- "Minor" Brain Injuries - The "Soft Tissue" Injury
- August 26, 2003 | Author: Michael R. Kelley
- Law Firm: McNees Wallace & Nurick LLC - Harrisburg Office
One of your truck drivers is involved in an accident with another vehicle. Fortunately, the accident is not serious and the driver of the other vehicle, although a little groggy immediately following the accident, appears to be just "shaken up." Your driver gives a brief statement to the investigating police officer, fills out an accident report for the company, and continues on to complete his delivery.
One week shy of two years later, your company receives a summons and complaint from the driver of the vehicle, who has sued your truck driver and your company just before the two-year statute of limitations has run. You review the report of the accident, which notes that the accident was not serious, that the driver of the car did not appear to be seriously hurt, and was just taken to the hospital for overnight observation.
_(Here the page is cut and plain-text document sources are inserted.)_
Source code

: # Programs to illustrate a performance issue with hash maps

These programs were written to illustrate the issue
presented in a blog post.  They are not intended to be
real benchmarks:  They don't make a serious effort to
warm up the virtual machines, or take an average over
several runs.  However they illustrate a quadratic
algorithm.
When you review the complaint, however, you discover that the driver of the vehicle now claims that as a result of the accident, he had a loss of consciousness at the scene, and, since the accident, has suffered from memory deficits, difficulty in concentrating, headaches, and physical symptoms including stiffness in his back and neck.
Along with claims of violations of the hours-of-service regulations, perhaps the fastest growing trucking accident-related claim involves an alleged loss of cognitive function, or what is commonly referred to as a "minor brain injury." Claims alleging "minor brain injuries" are on the rise for several important reasons:
- Physicians are doing a better job of diagnosing minor brain injuries;
- an increase in sedentary, white-collar jobs has lessened the significance of physical injuries in work loss claims, but increased the significance of claims of cognitive dysfunction; and
- minor brain injuries are a potentially lucrative claim for plaintiffs and their lawyers, and, like "soft tissue" injuries, are difficult to verify or dispute with objective medical testing.
What are the Common Signs of a Minor Brain Injury?
- Loss of consciousness of one minute to one hour following the accident
- After regaining consciousness, the victim appears confused, disoriented, slurs her speech, makes inappropriate comments
- The victim has no memory of the accident
- Several days to several weeks after the accident, the victim suffers from short-term memory deficits
- Several days to several weeks after the accident, the victim complains of inability to concentrate at work
- The victim reports recurrent mild to severe headaches
- The victim complains of neck and upper back stiffness
How to Defend Against Claims of Minor Brain Injuries
Because objective testing, such as CT scans and MRIs, are frequently inconclusive in diagnosing a minor brain injury, claims of minor brain injury can be very difficult to defend. There are, however, steps which one can take to defend the claims. These steps include:
- Documentation of loss of consciousness. Oftentimes, your driver will be the first person to observe an accident victim. Train your drivers to observe accident victims as much as possible, and to note in writing whether they observed any loss of consciousness, disorientation or confusion on the part of the accident victim. You should consider modifying your accident report form to specifically request that your driver provide this information. This is extremely important information because in order for a physician to diagnose a patient as having a minor brain injury, the patient must have suffered some loss of consciousness. Many times the patient is conscious by the time emergency personnel arrive, but claims a loss of consciousness immediately following the accident. Your driver may be in the best position to observe whether such loss of consciousness actually occurred.
- Obtain baseline information on the claimant. Once an accident victim makes a claim of cognitive dysfunction, an important step is to determine whether there is "baseline" of the plaintiff's cognitive function prior to the accident. The "baseline" information shows the level of cognitive ability of the claimant prior to the accident. You should obtain all records regarding any specific cognitive testing that the plaintiff has had in the past, educational records which may shed light on the claimant's past level of cognitive function, employment records, and any physical and mental health records relating to the claimant's past history.
- Neurological evaluation. With the "baseline" information as a history, a good neurologist or neuropsychologist can perform a number of established, objective tests to determine the current level of cognitive function. She can then compare the "baseline" information with the objective cognitive testing and offer an opinion as to whether the accident in which your driver was involved caused any decrease in cognitive function.
Here at the start of the 21st century there are many opportunities and challenges facing the trucking industry. Hours of service requirements are a constant topic of conversation. The federal safety regulations are more and more frequently being used by plaintiffs lawyers to support allegations of negligence and claims for punitive damages. Brain injury claims are also likely to be seen more and more in accident litigation. By educating yourself, your company, and your drivers about these claims, you will give your company the opportunity for a successful defense.